Based On Intercultural Communications Competence
Abstract
Improving as intercultural communicators and increasing your intercultural competence is the foundation to becoming good at intercultural negotiations. To gain effectiveness in intercultural negotiations you must first develop a good understanding of negotiations and then adjust that basic knowledge to particular cultural contexts. Specifically, this means after mastering the basics of negotiating you must understand the effect of culture on the negotiation process.
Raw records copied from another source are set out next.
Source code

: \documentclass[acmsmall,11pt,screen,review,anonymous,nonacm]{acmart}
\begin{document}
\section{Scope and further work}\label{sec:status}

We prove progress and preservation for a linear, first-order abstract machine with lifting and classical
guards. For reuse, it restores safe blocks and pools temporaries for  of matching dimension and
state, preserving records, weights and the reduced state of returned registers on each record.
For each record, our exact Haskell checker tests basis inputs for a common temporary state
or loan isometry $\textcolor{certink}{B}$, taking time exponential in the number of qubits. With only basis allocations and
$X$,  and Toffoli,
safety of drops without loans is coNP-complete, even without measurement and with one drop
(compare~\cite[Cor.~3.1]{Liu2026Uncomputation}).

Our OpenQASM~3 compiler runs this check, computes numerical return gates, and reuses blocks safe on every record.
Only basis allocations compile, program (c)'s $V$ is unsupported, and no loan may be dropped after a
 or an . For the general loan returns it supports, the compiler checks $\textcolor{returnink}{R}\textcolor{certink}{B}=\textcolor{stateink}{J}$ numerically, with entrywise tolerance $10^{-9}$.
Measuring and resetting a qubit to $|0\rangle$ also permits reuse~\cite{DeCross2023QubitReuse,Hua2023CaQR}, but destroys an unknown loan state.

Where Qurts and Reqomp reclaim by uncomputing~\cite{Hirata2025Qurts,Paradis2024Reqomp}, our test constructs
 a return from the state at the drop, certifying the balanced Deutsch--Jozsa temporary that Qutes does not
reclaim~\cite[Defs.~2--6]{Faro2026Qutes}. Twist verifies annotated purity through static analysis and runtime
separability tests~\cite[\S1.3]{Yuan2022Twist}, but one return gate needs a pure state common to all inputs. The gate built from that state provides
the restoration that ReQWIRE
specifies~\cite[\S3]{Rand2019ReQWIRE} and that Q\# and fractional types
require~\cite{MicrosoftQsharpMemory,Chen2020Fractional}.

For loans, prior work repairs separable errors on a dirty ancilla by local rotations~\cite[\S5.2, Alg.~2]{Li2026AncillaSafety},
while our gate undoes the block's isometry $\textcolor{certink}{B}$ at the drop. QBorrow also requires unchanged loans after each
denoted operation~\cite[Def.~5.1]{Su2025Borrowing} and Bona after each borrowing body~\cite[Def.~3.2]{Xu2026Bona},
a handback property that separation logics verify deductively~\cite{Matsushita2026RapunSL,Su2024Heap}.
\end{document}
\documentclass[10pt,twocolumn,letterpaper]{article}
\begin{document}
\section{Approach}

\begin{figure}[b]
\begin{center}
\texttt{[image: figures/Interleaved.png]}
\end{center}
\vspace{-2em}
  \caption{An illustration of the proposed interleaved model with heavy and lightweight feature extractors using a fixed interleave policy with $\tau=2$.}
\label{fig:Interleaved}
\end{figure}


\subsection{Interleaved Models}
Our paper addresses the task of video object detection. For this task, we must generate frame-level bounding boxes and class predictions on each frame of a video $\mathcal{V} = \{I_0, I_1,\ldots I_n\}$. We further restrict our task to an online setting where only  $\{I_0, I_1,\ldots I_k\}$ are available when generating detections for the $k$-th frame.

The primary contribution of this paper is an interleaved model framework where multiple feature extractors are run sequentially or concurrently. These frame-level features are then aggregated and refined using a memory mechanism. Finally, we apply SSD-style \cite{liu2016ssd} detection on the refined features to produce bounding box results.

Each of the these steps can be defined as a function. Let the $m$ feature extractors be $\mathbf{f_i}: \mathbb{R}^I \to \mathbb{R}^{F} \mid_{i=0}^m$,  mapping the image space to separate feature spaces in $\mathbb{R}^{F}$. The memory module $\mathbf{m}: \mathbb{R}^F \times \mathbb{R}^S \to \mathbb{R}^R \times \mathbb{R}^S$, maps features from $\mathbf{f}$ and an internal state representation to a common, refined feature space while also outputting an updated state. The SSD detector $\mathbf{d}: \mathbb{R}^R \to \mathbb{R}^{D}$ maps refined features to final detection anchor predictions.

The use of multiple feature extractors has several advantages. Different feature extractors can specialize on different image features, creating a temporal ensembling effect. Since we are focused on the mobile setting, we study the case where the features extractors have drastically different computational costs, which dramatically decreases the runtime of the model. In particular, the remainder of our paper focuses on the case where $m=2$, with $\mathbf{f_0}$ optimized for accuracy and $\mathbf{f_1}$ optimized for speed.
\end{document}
As is true for domestic negotiations those who understand the negotiating process and employ this process effectively in their intercultural interactions tend to be most successful in reaching their desired outcome. However by process-at the international level-I also mean understanding the factors involved in intercultural negotiations and effectively processing those factors as a part of the negotiations.
Introduction
International negotiations are increasingly playing an important role in business operations. This is especially true if you consider the impact that technology has on all of our personal and professional lives. One of the memorable slogans of the business department here has been the popularized aphorism “Act locally, but think globally.” Corporations are aware that to be successful in tomorrow’s marketplace employees must be competent in communicating with a diverse number of people within the organization and inter-organizationally.
What I was trying to stress when presenting intercultural conflict is that there is a necessary shift in the paradigm on how we view intercultural relations. This paradigm shift is especially evident in scholarship but shows up in business negotiation theory as well and gradually in international relations theory. The paradigm shift was reflected with the Nobel Prize winning game theory approach to relationships.